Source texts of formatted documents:
□ □ □ □

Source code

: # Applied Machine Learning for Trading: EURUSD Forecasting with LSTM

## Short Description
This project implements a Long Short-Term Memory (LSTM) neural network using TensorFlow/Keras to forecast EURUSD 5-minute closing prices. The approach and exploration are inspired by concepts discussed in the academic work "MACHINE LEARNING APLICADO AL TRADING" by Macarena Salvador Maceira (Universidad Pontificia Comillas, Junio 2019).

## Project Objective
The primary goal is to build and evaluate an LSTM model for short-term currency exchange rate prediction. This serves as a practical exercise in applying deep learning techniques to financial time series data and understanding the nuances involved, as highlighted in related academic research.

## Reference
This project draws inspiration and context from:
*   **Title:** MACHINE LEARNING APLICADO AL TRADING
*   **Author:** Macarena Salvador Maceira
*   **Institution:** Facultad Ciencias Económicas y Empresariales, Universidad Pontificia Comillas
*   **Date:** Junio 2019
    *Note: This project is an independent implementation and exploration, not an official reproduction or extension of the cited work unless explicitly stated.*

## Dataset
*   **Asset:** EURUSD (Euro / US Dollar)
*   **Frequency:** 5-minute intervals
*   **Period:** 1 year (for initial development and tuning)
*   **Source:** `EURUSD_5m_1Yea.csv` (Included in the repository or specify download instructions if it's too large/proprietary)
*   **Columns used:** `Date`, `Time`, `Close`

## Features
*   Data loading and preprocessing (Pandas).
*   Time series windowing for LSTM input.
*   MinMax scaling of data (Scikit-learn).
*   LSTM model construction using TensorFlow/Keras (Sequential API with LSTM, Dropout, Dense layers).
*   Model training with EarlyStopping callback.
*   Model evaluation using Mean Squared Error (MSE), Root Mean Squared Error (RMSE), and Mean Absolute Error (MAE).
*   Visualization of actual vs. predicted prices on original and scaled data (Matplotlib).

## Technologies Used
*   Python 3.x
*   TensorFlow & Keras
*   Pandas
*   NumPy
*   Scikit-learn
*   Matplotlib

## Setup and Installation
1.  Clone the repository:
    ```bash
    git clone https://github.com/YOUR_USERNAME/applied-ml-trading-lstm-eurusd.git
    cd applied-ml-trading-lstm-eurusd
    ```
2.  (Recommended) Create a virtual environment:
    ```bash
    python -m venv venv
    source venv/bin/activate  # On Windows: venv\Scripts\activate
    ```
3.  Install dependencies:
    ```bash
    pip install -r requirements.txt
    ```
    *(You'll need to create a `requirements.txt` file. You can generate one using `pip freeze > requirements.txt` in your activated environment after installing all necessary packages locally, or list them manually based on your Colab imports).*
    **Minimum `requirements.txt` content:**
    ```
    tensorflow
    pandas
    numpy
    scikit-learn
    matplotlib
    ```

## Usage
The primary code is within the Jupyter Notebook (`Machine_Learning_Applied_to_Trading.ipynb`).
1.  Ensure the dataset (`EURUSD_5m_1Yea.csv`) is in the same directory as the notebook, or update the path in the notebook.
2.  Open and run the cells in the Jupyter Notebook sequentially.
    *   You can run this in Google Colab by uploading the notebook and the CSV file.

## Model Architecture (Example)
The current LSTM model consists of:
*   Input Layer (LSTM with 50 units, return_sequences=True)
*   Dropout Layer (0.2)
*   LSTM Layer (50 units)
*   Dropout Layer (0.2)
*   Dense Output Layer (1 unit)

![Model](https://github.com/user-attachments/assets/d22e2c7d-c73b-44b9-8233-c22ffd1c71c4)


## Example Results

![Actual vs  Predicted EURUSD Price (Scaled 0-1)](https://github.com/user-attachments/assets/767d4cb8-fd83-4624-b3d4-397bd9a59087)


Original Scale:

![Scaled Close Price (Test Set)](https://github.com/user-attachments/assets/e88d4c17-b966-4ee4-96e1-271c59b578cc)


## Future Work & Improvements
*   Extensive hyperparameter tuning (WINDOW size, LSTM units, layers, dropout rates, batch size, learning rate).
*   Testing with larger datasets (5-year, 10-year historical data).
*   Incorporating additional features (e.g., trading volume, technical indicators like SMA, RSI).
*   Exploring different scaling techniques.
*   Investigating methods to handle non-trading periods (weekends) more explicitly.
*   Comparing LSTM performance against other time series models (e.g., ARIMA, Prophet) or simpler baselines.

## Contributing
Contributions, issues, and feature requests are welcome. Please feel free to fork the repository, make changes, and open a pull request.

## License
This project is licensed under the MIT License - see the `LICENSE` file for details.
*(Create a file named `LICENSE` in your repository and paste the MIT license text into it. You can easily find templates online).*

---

□ □ □ □

The task -
Review the preceding data and report every line that includes the string "using".

Written reply -
This project implements a Long Short-Term Memory (LSTM) neural network using TensorFlow/Keras to forecast EURUSD 5-minute closing prices. The approach and exploration are inspired by concepts discussed in the academic work "MACHINE LEARNING APLICADO AL TRADING" by Macarena Salvador Maceira (Universidad Pontificia Comillas, Junio 2019).
*   LSTM model construction using TensorFlow/Keras (Sequential API with LSTM, Dropout, Dense layers).
*   Model evaluation using Mean Squared Error (MSE), Root Mean Squared Error (RMSE), and Mean Absolute Error (MAE).
    *(You'll need to create a `requirements.txt` file. You can generate one using `pip freeze > requirements.txt` in your activated environment after installing all necessary packages locally, or list them manually based on your Colab imports).*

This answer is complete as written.